__What is needed__. Each line of the data below that holds the word "Master" is to be reported in full.

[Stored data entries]
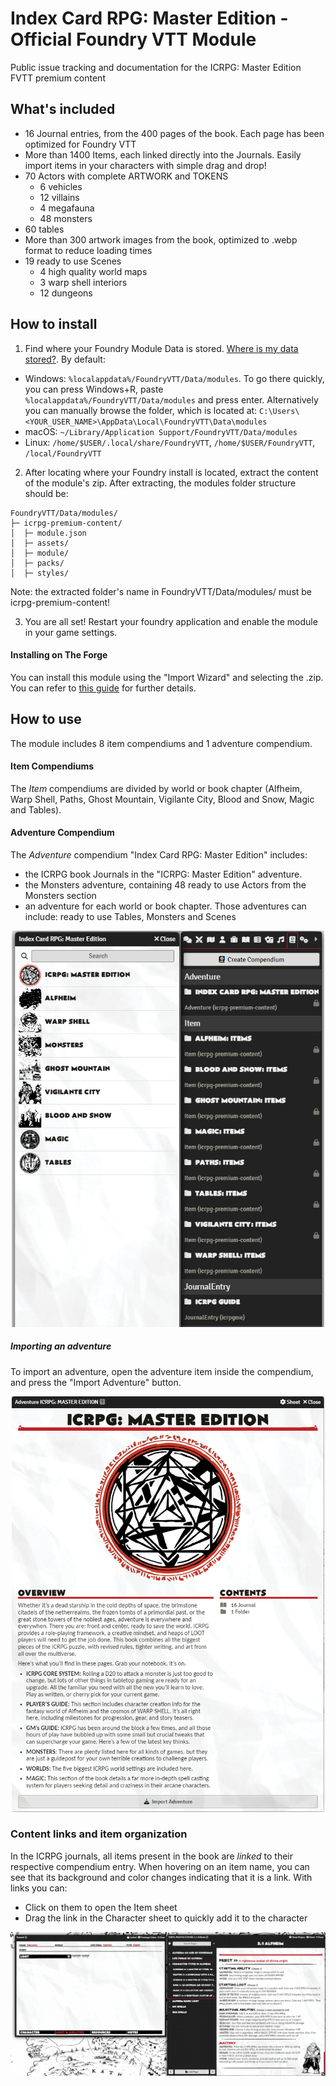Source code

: # Index Card RPG: Master Edition - Official Foundry VTT Module
Public issue tracking and documentation for the ICRPG: Master Edition FVTT premium content

## What's included
- 16 Journal entries, from the 400 pages of the book. Each page has been optimized for Foundry VTT
- More than 1400 Items, each linked directly into the Journals. Easily import items in your characters with simple drag and drop!
- 70 Actors with complete ARTWORK and TOKENS
  - 6 vehicles
  - 12 villains
  - 4 megafauna
  - 48 monsters
- 60 tables
- More than 300 artwork images from the book, optimized to .webp format to reduce loading times
- 19 ready to use Scenes
  - 4 high quality world maps
  - 3 warp shell interiors
  - 12 dungeons

## How to install
1. Find where your Foundry Module Data is stored. [Where is my data stored?](https://foundryvtt.com/article/configuration/#:~:text=Where%20Is%20My%20Data%20Stored%3F). By default:
  - Windows: `%localappdata%/FoundryVTT/Data/modules`. To go there quickly, you can press Windows+R, paste `%localappdata%/FoundryVTT/Data/modules` and press enter. Alternatively you can manually browse the folder, which is located at: `C:\Users\<YOUR_USER_NAME>\AppData\Local\FoundryVTT\Data\modules`
- macOS:  `~/Library/Application Support/FoundryVTT/Data/modules`
- Linux: `/home/$USER/.local/share/FoundryVTT`, `/home/$USER/FoundryVTT`, `/local/FoundryVTT`

2. After locating where your Foundry install is located, extract the content of the module's zip. After extracting, the modules folder structure should be:
```
FoundryVTT/Data/modules/
├─ icrpg-premium-content/
│  ├─ module.json
│  ├─ assets/
│  ├─ module/
│  ├─ packs/
│  ├─ styles/
```
Note: the extracted folder's name in FoundryVTT/Data/modules/ must be icrpg-premium-content!

3. You are all set! Restart your foundry application and enable the module in your game settings.

#### Installing on The Forge
You can install this module using the "Import Wizard" and selecting the .zip. You can refer to [this guide](https://forums.forge-vtt.com/t/how-to-upload-a-modified-version-of-a-module-system/10510) for further details.

## How to use
The module includes 8 item compendiums and 1 adventure compendium. 

#### Item Compendiums
The _Item_ compendiums are divided by world or book chapter (Alfheim, Warp Shell, Paths, Ghost Mountain, Vigilante City, Blood and Snow, Magic and Tables). 

#### Adventure Compendium
The _Adventure_ compendium "Index Card RPG: Master Edition" includes:
- the ICRPG book Journals in the "ICRPG: Master Edition" adventure.
- the Monsters adventure, containing 48 ready to use Actors from the Monsters section
- an adventure for each world or book chapter. Those adventures can include: ready to use Tables, Monsters and Scenes
<p align="center">
<img src="https://raw.githubusercontent.com/ClipplerBlood/icrpg-premium-content/main/screens/compendiums.png" width="500">
</p>


##### Importing an adventure
To import an adventure, open the adventure item inside the compendium, and press the "Import Adventure" button.
<p align="center">
<img src="https://raw.githubusercontent.com/ClipplerBlood/icrpg-premium-content/main/screens/adventure.png" width="500">
</p>

### Content links and item organization
In the ICRPG journals, all items present in the book are _linked_ to their respective compendium entry. When hovering on an item name, you can see that its background and color changes indicating that it is a link. With links you can:
- Click on them to open the Item sheet
- Drag the link in the Character sheet to quickly add it to the character

<p align="center">
<img src="https://raw.githubusercontent.com/ClipplerBlood/icrpg-premium-content/main/screens/dragging.gif">
</p>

__Your solution__.
: # Index Card RPG: Master Edition - Official Foundry VTT Module
Public issue tracking and documentation for the ICRPG: Master Edition FVTT premium content
The _Adventure_ compendium "Index Card RPG: Master Edition" includes:
- the ICRPG book Journals in the "ICRPG: Master Edition" adventure.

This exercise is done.